I think when I first came home, I was not aware enough to feel true frustration at my limitations. My mind was operating only in the present moment — I didn’t have much ability to retain information for very long. So I just didn’t think to get frustrated at that time — I just went from thing to thing — exercises, eat, nap, therapy, eat, nap, doctor, eat, tv, bed. I had no sense of the big picture of the whole thing. Later, when I recovered more awareness, I would get very frustrated at my limitations. My issues with fatigue drove me crazy — they still do! The fact that I often had to just stop what I was doing to go lie down and take a nap was a real drag to me. My issues with my eyes — the strabismus, double images — made it so that I couldn’t drive for a long time. So I always needed to be taken places by someone. That kind of dependency really drove me crazy.

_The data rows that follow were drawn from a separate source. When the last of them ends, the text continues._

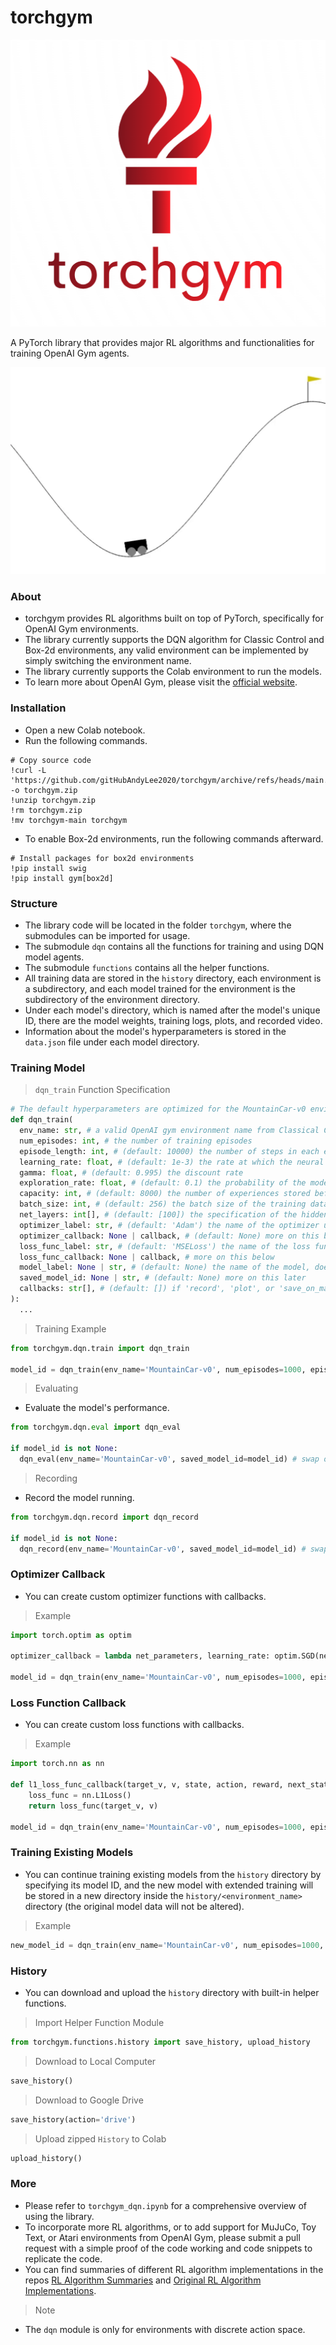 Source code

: # torchgym

![Logo](./pictures/torchgym.PNG)

A PyTorch library that provides major RL algorithms and functionalities for training OpenAI Gym agents.

![Mountain Car Example](./pictures/mountain_car_v0_trained_model.gif)

### About

- torchgym provides RL algorithms built on top of PyTorch, specifically for OpenAI Gym environments.
- The library currently supports the DQN algorithm for Classic Control and Box-2d environments, any valid environment can be implemented by simply switching the environment name.
- The library currently supports the Colab environment to run the models.
- To learn more about OpenAI Gym, please visit the [official website](https://gymnasium.farama.org/).

### Installation

- Open a new Colab notebook.
- Run the following commands.
```
# Copy source code
!curl -L 'https://github.com/gitHubAndyLee2020/torchgym/archive/refs/heads/main.zip' -o torchgym.zip
!unzip torchgym.zip
!rm torchgym.zip
!mv torchgym-main torchgym
```
- To enable Box-2d environments, run the following commands afterward.
```
# Install packages for box2d environments
!pip install swig
!pip install gym[box2d]
```

### Structure

- The library code will be located in the folder `torchgym`, where the submodules can be imported for usage.
- The submodule `dqn` contains all the functions for training and using DQN model agents.
- The submodule `functions` contains all the helper functions.
- All training data are stored in the `history` directory, each environment is a subdirectory, and each model trained for the environment is the subdirectory of the environment directory.
- Under each model's directory, which is named after the model's unique ID, there are the model weights, training logs, plots, and recorded video.
- Information about the model's hyperparameters is stored in the `data.json` file under each model directory.

### Training Model

> `dqn_train` Function Specification

```py
# The default hyperparameters are optimized for the MountainCar-v0 environment. 
def dqn_train(
  env_name: str, # a valid OpenAI gym environment name from Classical Control or Box-2d
  num_episodes: int, # the number of training episodes 
  episode_length: int, # (default: 10000) the number of steps in each episode, set this to the End of Episode number specified at the OpenAI Gymnasium website
  learning_rate: float, # (default: 1e-3) the rate at which the neural network is updated
  gamma: float, # (default: 0.995) the discount rate
  exploration_rate: float, # (default: 0.1) the probability of the model choosing random action during training 
  capacity: int, # (default: 8000) the number of experiences stored before starting training the model
  batch_size: int, # (default: 256) the batch size of the training data
  net_layers: int[], # (default: [100]) the specification of the hidden neural network shape for the Actor Network
  optimizer_label: str, # (default: 'Adam') the name of the optimizer used, doesn't affect the training
  optimizer_callback: None | callback, # (default: None) more on this below
  loss_func_label: str, # (default: 'MSELoss') the name of the loss function used, doesn't affect the training
  loss_func_callback: None | callback, # more on this below
  model_label: None | str, # (default: None) the name of the model, doesn't affect the training
  saved_model_id: None | str, # (default: None) more on this later
  callbacks: str[], # (default: []) if 'record', 'plot', or 'save_on_max_reward' are included, these callbacks are called during training; 'record' creates a video of the model, 'plot' creates a plot of loss/num steps/reward, and 'save_on_max_reward' saves the model weight at the point of maximum reward during training
):
  ...
```

> Training Example
```py
from torchgym.dqn.train import dqn_train

model_id = dqn_train(env_name='MountainCar-v0', num_episodes=1000, episode_length=200, model_label='model1', callbacks=['record', 'plot', 'save_on_max_reward'])
```

> Evaluating
- Evaluate the model's performance.
```py
from torchgym.dqn.eval import dqn_eval

if model_id is not None:
  dqn_eval(env_name='MountainCar-v0', saved_model_id=model_id) # swap out the env_name to the correct environment that the model was trained on
```

> Recording
- Record the model running.
```py
from torchgym.dqn.record import dqn_record

if model_id is not None:
  dqn_record(env_name='MountainCar-v0', saved_model_id=model_id) # swap out the env_name to the correct environment that the model was trained on
```

### Optimizer Callback

- You can create custom optimizer functions with callbacks.

> Example
```py
import torch.optim as optim

optimizer_callback = lambda net_parameters, learning_rate: optim.SGD(net_parameters, lr=learning_rate)

model_id = dqn_train(env_name='MountainCar-v0', num_episodes=1000, episode_length=200, model_label='model1', optimizer_label='SGD', optimizer_callback=optimizer_callback, callbacks=['record', 'plot', 'save_on_max_reward'])
```

### Loss Function Callback

- You can create custom loss functions with callbacks.

> Example
```py
import torch.nn as nn

def l1_loss_func_callback(target_v, v, state, action, reward, next_state, normalized_reward):
    loss_func = nn.L1Loss()
    return loss_func(target_v, v)

model_id = dqn_train(env_name='MountainCar-v0', num_episodes=1000, episode_length=200, model_label='model1', loss_func_label='l1', loss_func_callback=loss_func_callback, callbacks=['record', 'plot', 'save_on_max_reward'])
```

### Training Existing Models

- You can continue training existing models from the `history` directory by specifying its model ID, and the new model with extended training will be stored in a new directory inside the `history/<environment_name>` directory (the original model data will not be altered).

> Example
```py
new_model_id = dqn_train(env_name='MountainCar-v0', num_episodes=1000, episode_length=200, model_label='model1', callbacks=['record', 'plot', 'save_on_max_reward'], saved_model_id=model_id)
```

### History

- You can download and upload the `history` directory with built-in helper functions.

> Import Helper Function Module
```py
from torchgym.functions.history import save_history, upload_history
```
> Download to Local Computer
```py
save_history()
```
> Download to Google Drive
```py
save_history(action='drive')
```
> Upload zipped `History` to Colab
```py
upload_history()
```

### More

- Please refer to `torchgym_dqn.ipynb` for a comprehensive overview of using the library.
- To incorporate more RL algorithms, or to add support for MuJuCo, Toy Text, or Atari environments from OpenAI Gym, please submit a pull request with a simple proof of the code working and code snippets to replicate the code.
- You can find summaries of different RL algorithm implementations in the repos [RL Algorithm Summaries](https://github.com/gitHubAndyLee2020/OpenAI_Gym_RL_Algorithms_Database) and [Original RL Algorithm Implementations](https://github.com/sweetice/Deep-reinforcement-learning-with-pytorch/tree/master).

> Note

- The `dqn` module is only for environments with discrete action space.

Getting through the frustration — there were always different approaches to dealing with it. Always at the end of the day I would come back to realizing that I was surrounded by a lot of people who really cared about me. I would try just getting out of my head, switching gears, doing something else, putting on some music, calling a friend — anything to not dwell on the frustration. Because deep down I always believed, and I still do, that any limitation I have is temporary. Some of the darkest moments for me were when I would have little “fear attacks” — when I would all of a sudden freak out and think “what if I can’t recover anymore? What if this is the best I can do?” And then inevitably it would change; I would get determined again — it’s something about how I’m wired. So the real answer to this part of your question is that I think there was something in me that refused to let any frustration I was feeling impede my recovery. If I felt frustrated, I had to let it go after a certain amount of time, because it was ultimately unproductive.
And humor. My family and I can be pretty insanely ridiculous when it’s just us around. I can’t explain it, because it won’t make any sense. Just trust that it’s true. Humor was, and is, a huge salvation!